### [Exercise objective]
Please start at the first line of the records beneath and quote each line exactly, ending with the line containing "- Obtain user's".

Stored items from a collection:

########################################

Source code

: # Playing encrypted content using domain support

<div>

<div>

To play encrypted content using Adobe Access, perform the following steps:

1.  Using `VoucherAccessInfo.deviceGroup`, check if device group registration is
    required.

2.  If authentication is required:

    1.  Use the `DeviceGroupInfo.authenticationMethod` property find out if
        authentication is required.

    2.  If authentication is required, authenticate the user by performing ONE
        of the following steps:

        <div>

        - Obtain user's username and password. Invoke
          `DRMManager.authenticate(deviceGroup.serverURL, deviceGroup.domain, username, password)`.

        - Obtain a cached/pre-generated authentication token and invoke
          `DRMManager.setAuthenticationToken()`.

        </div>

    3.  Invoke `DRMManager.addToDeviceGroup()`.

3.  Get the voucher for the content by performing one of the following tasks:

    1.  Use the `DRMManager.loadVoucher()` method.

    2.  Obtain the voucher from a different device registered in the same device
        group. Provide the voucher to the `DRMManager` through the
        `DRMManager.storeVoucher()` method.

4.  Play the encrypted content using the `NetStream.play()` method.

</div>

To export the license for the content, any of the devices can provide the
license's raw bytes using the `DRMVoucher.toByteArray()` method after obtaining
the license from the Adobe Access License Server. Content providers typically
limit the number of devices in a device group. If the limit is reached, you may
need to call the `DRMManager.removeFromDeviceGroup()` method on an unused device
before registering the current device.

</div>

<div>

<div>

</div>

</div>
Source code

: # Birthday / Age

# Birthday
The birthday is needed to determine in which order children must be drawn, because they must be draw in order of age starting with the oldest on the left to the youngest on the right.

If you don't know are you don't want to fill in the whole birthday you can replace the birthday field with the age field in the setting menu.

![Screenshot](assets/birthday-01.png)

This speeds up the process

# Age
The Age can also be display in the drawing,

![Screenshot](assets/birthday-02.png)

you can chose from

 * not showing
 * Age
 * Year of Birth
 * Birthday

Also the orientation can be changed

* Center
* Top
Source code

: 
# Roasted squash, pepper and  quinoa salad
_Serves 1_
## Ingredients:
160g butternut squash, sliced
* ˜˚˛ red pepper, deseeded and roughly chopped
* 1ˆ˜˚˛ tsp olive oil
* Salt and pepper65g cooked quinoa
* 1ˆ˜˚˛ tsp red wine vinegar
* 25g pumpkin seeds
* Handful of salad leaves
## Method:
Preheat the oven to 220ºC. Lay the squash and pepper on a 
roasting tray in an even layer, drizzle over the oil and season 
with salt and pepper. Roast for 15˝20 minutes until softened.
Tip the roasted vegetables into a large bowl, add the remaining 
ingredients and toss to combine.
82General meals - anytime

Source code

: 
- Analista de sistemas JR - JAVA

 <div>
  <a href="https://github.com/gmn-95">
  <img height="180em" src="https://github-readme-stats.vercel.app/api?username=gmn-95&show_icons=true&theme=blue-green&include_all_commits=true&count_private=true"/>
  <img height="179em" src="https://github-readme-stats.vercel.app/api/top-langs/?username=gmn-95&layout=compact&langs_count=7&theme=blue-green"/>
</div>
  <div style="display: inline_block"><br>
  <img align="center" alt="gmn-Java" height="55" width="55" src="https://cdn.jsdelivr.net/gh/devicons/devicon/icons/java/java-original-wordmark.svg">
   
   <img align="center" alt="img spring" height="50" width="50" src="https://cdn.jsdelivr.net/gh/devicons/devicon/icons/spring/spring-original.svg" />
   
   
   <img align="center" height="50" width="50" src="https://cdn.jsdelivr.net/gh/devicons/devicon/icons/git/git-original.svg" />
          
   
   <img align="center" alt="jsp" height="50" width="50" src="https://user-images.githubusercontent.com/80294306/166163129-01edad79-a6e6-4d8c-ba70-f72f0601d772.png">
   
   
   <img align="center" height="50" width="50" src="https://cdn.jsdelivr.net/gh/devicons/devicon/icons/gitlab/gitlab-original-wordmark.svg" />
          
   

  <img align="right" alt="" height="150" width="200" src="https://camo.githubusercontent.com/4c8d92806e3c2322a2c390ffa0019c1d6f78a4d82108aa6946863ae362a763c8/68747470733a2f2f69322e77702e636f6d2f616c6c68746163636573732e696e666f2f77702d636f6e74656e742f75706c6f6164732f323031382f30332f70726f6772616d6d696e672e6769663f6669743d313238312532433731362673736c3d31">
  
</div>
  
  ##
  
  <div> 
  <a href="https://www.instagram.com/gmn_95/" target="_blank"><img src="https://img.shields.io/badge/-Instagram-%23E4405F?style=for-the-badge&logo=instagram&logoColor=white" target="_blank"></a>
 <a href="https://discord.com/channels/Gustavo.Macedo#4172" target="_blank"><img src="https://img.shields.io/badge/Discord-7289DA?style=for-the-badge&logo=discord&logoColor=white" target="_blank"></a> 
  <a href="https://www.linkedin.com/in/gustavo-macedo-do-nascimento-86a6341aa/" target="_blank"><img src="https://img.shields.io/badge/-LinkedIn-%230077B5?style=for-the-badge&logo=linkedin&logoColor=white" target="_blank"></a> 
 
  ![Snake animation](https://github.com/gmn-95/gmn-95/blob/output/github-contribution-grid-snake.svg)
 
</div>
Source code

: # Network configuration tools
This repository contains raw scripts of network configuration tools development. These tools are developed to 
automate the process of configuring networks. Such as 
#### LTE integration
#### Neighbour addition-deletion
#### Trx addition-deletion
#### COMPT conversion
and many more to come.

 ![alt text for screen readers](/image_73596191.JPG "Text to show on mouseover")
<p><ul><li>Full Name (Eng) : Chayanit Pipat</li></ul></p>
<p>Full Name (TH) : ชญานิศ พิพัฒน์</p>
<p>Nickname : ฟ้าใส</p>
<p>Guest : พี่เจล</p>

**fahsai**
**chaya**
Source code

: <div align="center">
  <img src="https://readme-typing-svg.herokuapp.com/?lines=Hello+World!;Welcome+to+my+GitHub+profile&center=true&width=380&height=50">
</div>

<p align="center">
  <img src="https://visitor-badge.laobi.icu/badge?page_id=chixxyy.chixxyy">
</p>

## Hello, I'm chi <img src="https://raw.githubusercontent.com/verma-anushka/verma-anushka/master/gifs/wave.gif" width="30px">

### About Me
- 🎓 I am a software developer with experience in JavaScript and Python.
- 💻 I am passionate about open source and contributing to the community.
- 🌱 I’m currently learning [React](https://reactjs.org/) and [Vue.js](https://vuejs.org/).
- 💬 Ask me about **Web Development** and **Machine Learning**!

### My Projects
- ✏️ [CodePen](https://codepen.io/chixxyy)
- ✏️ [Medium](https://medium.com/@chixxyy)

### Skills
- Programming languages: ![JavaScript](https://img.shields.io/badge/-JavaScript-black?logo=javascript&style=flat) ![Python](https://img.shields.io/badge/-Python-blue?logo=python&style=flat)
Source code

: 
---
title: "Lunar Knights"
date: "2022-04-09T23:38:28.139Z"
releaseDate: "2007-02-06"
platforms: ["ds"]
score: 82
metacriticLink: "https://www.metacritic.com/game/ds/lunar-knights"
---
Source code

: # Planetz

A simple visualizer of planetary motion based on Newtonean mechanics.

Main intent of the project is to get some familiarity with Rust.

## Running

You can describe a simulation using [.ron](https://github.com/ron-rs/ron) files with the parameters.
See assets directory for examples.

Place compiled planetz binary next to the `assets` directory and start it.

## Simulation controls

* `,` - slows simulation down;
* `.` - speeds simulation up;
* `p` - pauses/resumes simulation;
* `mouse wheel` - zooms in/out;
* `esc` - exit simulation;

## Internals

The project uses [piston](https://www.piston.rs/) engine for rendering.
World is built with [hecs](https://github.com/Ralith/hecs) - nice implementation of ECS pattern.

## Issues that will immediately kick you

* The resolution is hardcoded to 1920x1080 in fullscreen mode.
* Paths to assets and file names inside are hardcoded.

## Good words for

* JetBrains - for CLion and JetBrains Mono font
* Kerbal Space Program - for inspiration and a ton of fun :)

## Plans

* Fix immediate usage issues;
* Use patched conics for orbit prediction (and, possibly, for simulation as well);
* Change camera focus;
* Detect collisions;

########################################

### [Solution to this task]
Source code

: # Playing encrypted content using domain support

<div>

<div>

To play encrypted content using Adobe Access, perform the following steps:

1.  Using `VoucherAccessInfo.deviceGroup`, check if device group registration is
    required.

2.  If authentication is required:

    1.  Use the `DeviceGroupInfo.authenticationMethod` property find out if
        authentication is required.

    2.  If authentication is required, authenticate the user by performing ONE
        of the following steps:

        <div>

        - Obtain user's username and password. Invoke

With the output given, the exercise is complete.